What this task involves
Every entry is to be restated exactly; pictures are not part of the copy.

Stored data
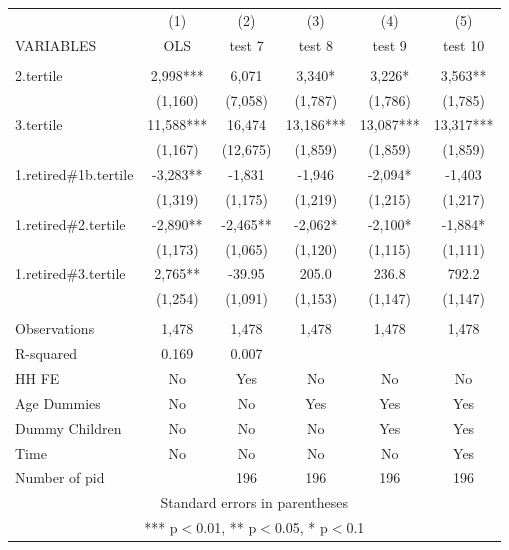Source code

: \begin{tabular}{lccccc} \hline
 & (1) & (2) & (3) & (4) & (5) \\
VARIABLES & OLS & test 7 & test 8 & test 9 & test 10 \\ \hline
 &  &  &  &  &  \\
2.tertile & 2,998*** & 6,071 & 3,340* & 3,226* & 3,563** \\
 & (1,160) & (7,058) & (1,787) & (1,786) & (1,785) \\
3.tertile & 11,588*** & 16,474 & 13,186*** & 13,087*** & 13,317*** \\
 & (1,167) & (12,675) & (1,859) & (1,859) & (1,859) \\
1.retired\#1b.tertile & -3,283** & -1,831 & -1,946 & -2,094* & -1,403 \\
 & (1,319) & (1,175) & (1,219) & (1,215) & (1,217) \\
1.retired\#2.tertile & -2,890** & -2,465** & -2,062* & -2,100* & -1,884* \\
 & (1,173) & (1,065) & (1,120) & (1,115) & (1,111) \\
1.retired\#3.tertile & 2,765** & -39.95 & 205.0 & 236.8 & 792.2 \\
 & (1,254) & (1,091) & (1,153) & (1,147) & (1,147) \\
 &  &  &  &  &  \\
Observations & 1,478 & 1,478 & 1,478 & 1,478 & 1,478 \\
R-squared & 0.169 & 0.007 &  &  &  \\
HH FE & No & Yes & No & No & No \\
Age Dummies & No & No & Yes & Yes & Yes \\
Dummy Children & No & No & No & Yes & Yes \\
Time & No & No & No & No & Yes \\
 Number of pid &  & 196 & 196 & 196 & 196 \\ \hline
\multicolumn{6}{c}{ Standard errors in parentheses} \\
\multicolumn{6}{c}{ *** p$<$0.01, ** p$<$0.05, * p$<$0.1} \\
\end{tabular}
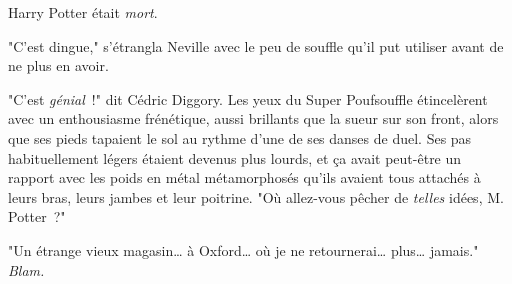 Harry Potter était \emph{mort}.

\later

"C'est dingue," s'étrangla Neville avec le peu de souffle qu'il put utiliser avant de ne plus en avoir.

"C'est \emph{génial}~!" dit Cédric Diggory. Les yeux du Super Poufsouffle étincelèrent avec un enthousiasme frénétique, aussi brillants que la sueur sur son front, alors que ses pieds tapaient le sol au rythme d'une de ses danses de duel. Ses pas habituellement légers étaient devenus plus lourds, et ça avait peut-être un rapport avec les poids en métal métamorphosés qu'ils avaient tous attachés à leurs bras, leurs jambes et leur poitrine. "Où allez-vous pêcher de \emph{telles} idées, M. Potter~?"

"Un étrange vieux magasin… à Oxford… où je ne retournerai… plus… jamais." \emph{Blam.} 

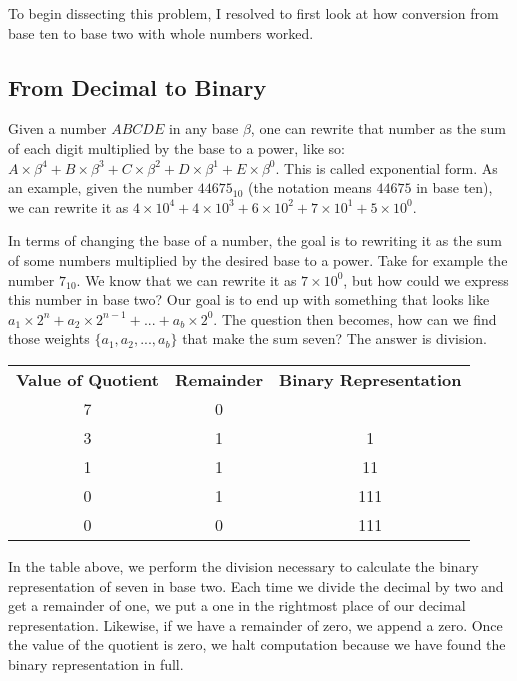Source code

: \documentclass[12pt]{article}
\begin{document}
\par To begin dissecting this problem, I resolved to first look at how conversion from base ten to base two with whole numbers worked.

\subsection{From Decimal to Binary}
Given a number $ABCDE$ in any base $\beta$, one can rewrite that number as the sum of each digit multiplied by the base to a power, like so: $A\times\beta^4 + B\times\beta^3 + C\times\beta^2 + D\times\beta^1 + E\times\beta^0$. This is called exponential form. As an example, given the number $44675_{10}$ (the notation means $44675$ in base ten), we can rewrite it as $4\times10^4 + 4\times10^3 + 6\times10^2 + 7\times10^1 + 5\times10^0$.

\par In terms of changing the base of a number, the goal is to rewriting it as the sum of some numbers multiplied by the desired base to a power. Take for example the number $7_{10}$. We know that we can rewrite it as $7\times10^0$, but how could we express this number in base two? Our goal is to end up with something that looks like $a_1\times2^{n} + a_2\times2^{n-1} + ... + a_b\times2^0$. The question then becomes, how can we find those weights $\{a_1, a_2, ..., a_b\}$ that make the sum seven? The answer is division.

\begin{center}
\begin{tabular}{c|c|c}
  \textbf{Value of Quotient} & \textbf{Remainder} & \textbf{Binary Representation} \\
  7 & 0 & \\
  3 & 1 & 1 \\
  1 & 1 & 11 \\
  0 & 1 & 111 \\
  0 & 0 & 111
\end{tabular}
\end{center}

\par In the table above, we perform the division necessary to calculate the binary representation of seven in base two. Each time we divide the decimal by two and get a remainder of one, we put a one in the rightmost place of our decimal representation. Likewise, if we have a remainder of zero, we append a zero. Once the value of the quotient is zero, we halt computation because we have found the binary representation in full.
\end{document}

Answer to this exercise
Source code

: \begin{tabular}{lccccc} \hline
 & (1) & (2) & (3) & (4) & (5) \\
VARIABLES & OLS & test 7 & test 8 & test 9 & test 10 \\ \hline
 &  &  &  &  &  \\
2.tertile & 2,998*** & 6,071 & 3,340* & 3,226* & 3,563** \\
 & (1,160) & (7,058) & (1,787) & (1,786) & (1,785) \\
3.tertile & 11,588*** & 16,474 & 13,186*** & 13,087*** & 13,317*** \\
 & (1,167) & (12,675) & (1,859) & (1,859) & (1,859) \\
1.retired\#1b.tertile & -3,283** & -1,831 & -1,946 & -2,094* & -1,403 \\
 & (1,319) & (1,175) & (1,219) & (1,215) & (1,217) \\
1.retired\#2.tertile & -2,890** & -2,465** & -2,062* & -2,100* & -1,884* \\
 & (1,173) & (1,065) & (1,120) & (1,115) & (1,111) \\
1.retired\#3.tertile & 2,765** & -39.95 & 205.0 & 236.8 & 792.2 \\
 & (1,254) & (1,091) & (1,153) & (1,147) & (1,147) \\
 &  &  &  &  &  \\
Observations & 1,478 & 1,478 & 1,478 & 1,478 & 1,478 \\
R-squared & 0.169 & 0.007 &  &  &  \\
HH FE & No & Yes & No & No & No \\
Age Dummies & No & No & Yes & Yes & Yes \\
Dummy Children & No & No & No & Yes & Yes \\
Time & No & No & No & No & Yes \\
 Number of pid &  & 196 & 196 & 196 & 196 \\ \hline
\multicolumn{6}{c}{ Standard errors in parentheses} \\
\multicolumn{6}{c}{ *** p$<$0.01, ** p$<$0.05, * p$<$0.1} \\
\end{tabular}
 Harry Potter était \emph{mort}.

\later

"C'est dingue," s'étrangla Neville avec le peu de souffle qu'il put utiliser avant de ne plus en avoir.

"C'est \emph{génial}~!" dit Cédric Diggory. Les yeux du Super Poufsouffle étincelèrent avec un enthousiasme frénétique, aussi brillants que la sueur sur son front, alors que ses pieds tapaient le sol au rythme d'une de ses danses de duel. Ses pas habituellement légers étaient devenus plus lourds, et ça avait peut-être un rapport avec les poids en métal métamorphosés qu'ils avaient tous attachés à leurs bras, leurs jambes et leur poitrine. "Où allez-vous pêcher de \emph{telles} idées, M. Potter~?"

"Un étrange vieux magasin… à Oxford… où je ne retournerai… plus… jamais." \emph{Blam.} 

Source code

: \documentclass[12pt]{article}
\begin{document}
\par To begin dissecting this problem, I resolved to first look at how conversion from base ten to base two with whole numbers worked.

\subsection{From Decimal to Binary}
Given a number $ABCDE$ in any base $\beta$, one can rewrite that number as the sum of each digit multiplied by the base to a power, like so: $A\times\beta^4 + B\times\beta^3 + C\times\beta^2 + D\times\beta^1 + E\times\beta^0$. This is called exponential form. As an example, given the number $44675_{10}$ (the notation means $44675$ in base ten), we can rewrite it as $4\times10^4 + 4\times10^3 + 6\times10^2 + 7\times10^1 + 5\times10^0$.

\par In terms of changing the base of a number, the goal is to rewriting it as the sum of some numbers multiplied by the desired base to a power. Take for example the number $7_{10}$. We know that we can rewrite it as $7\times10^0$, but how could we express this number in base two? Our goal is to end up with something that looks like $a_1\times2^{n} + a_2\times2^{n-1} + ... + a_b\times2^0$. The question then becomes, how can we find those weights $\{a_1, a_2, ..., a_b\}$ that make the sum seven? The answer is division.

\begin{center}
\begin{tabular}{c|c|c}
  \textbf{Value of Quotient} & \textbf{Remainder} & \textbf{Binary Representation} \\
  7 & 0 & \\
  3 & 1 & 1 \\
  1 & 1 & 11 \\
  0 & 1 & 111 \\
  0 & 0 & 111
\end{tabular}
\end{center}

\par In the table above, we perform the division necessary to calculate the binary representation of seven in base two. Each time we divide the decimal by two and get a remainder of one, we put a one in the rightmost place of our decimal representation. Likewise, if we have a remainder of zero, we append a zero. Once the value of the quotient is zero, we halt computation because we have found the binary representation in full.
\end{document}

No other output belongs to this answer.